* Input data *

- - - -

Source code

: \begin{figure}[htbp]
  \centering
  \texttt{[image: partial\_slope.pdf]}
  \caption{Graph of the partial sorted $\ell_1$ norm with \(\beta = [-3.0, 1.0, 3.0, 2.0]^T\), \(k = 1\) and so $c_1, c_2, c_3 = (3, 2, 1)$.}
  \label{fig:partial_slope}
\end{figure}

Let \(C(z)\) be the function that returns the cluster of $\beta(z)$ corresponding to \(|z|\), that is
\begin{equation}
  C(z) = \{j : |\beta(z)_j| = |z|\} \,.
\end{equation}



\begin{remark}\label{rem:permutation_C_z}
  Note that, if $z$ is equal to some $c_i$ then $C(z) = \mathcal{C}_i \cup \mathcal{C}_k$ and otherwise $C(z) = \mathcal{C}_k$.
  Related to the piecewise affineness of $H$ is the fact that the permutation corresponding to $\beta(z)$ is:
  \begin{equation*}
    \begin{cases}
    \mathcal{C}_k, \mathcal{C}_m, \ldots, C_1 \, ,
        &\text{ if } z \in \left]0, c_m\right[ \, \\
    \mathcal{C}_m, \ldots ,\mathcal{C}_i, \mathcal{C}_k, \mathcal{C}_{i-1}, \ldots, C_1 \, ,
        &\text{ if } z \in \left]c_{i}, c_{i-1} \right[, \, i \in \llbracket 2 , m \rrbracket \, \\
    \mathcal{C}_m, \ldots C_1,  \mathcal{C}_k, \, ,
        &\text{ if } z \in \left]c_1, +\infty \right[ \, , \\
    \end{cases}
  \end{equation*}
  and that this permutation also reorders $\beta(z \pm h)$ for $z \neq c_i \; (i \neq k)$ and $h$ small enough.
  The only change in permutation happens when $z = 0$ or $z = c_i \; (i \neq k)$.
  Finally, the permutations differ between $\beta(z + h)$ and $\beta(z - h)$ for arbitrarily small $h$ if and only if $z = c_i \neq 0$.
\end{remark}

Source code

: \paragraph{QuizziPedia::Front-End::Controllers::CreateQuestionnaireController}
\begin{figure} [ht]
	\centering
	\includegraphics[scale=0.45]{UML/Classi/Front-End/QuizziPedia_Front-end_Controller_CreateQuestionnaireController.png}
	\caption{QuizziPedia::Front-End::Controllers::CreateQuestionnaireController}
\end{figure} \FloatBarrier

- - - -

* Your objective *
The records must be given again in full, exactly as shown.

* Exercise output *
Source code

: \begin{figure}[htbp]
  \centering
  \texttt{[image: partial\_slope.pdf]}
  \caption{Graph of the partial sorted $\ell_1$ norm with \(\beta = [-3.0, 1.0, 3.0, 2.0]^T\), \(k = 1\) and so $c_1, c_2, c_3 = (3, 2, 1)$.}
  \label{fig:partial_slope}
\end{figure}

Let \(C(z)\) be the function that returns the cluster of $\beta(z)$ corresponding to \(|z|\), that is
\begin{equation}
  C(z) = \{j : |\beta(z)_j| = |z|\} \,.
\end{equation}



\begin{remark}\label{rem:permutation_C_z}
  Note that, if $z$ is equal to some $c_i$ then $C(z) = \mathcal{C}_i \cup \mathcal{C}_k$ and otherwise $C(z) = \mathcal{C}_k$.
  Related to the piecewise affineness of $H$ is the fact that the permutation corresponding to $\beta(z)$ is:
  \begin{equation*}
    \begin{cases}
    \mathcal{C}_k, \mathcal{C}_m, \ldots, C_1 \, ,
        &\text{ if } z \in \left]0, c_m\right[ \, \\
    \mathcal{C}_m, \ldots ,\mathcal{C}_i, \mathcal{C}_k, \mathcal{C}_{i-1}, \ldots, C_1 \, ,
        &\text{ if } z \in \left]c_{i}, c_{i-1} \right[, \, i \in \llbracket 2 , m \rrbracket \, \\
    \mathcal{C}_m, \ldots C_1,  \mathcal{C}_k, \, ,
        &\text{ if } z \in \left]c_1, +\infty \right[ \, , \\
    \end{cases}
  \end{equation*}
  and that this permutation also reorders $\beta(z \pm h)$ for $z \neq c_i \; (i \neq k)$ and $h$ small enough.
  The only change in permutation happens when $z = 0$ or $z = c_i \; (i \neq k)$.
  Finally, the permutations differ between $\beta(z + h)$ and $\beta(z - h)$ for arbitrarily small $h$ if and only if $z = c_i \neq 0$.
\end{remark}

Source code

: \paragraph{QuizziPedia::Front-End::Controllers::CreateQuestionnaireController}
\begin{figure} [ht]
	\centering
	\includegraphics[scale=0.45]{UML/Classi/Front-End/QuizziPedia_Front-end_Controller_CreateQuestionnaireController.png}
	\caption{QuizziPedia::Front-End::Controllers::CreateQuestionnaireController}
\end{figure} \FloatBarrier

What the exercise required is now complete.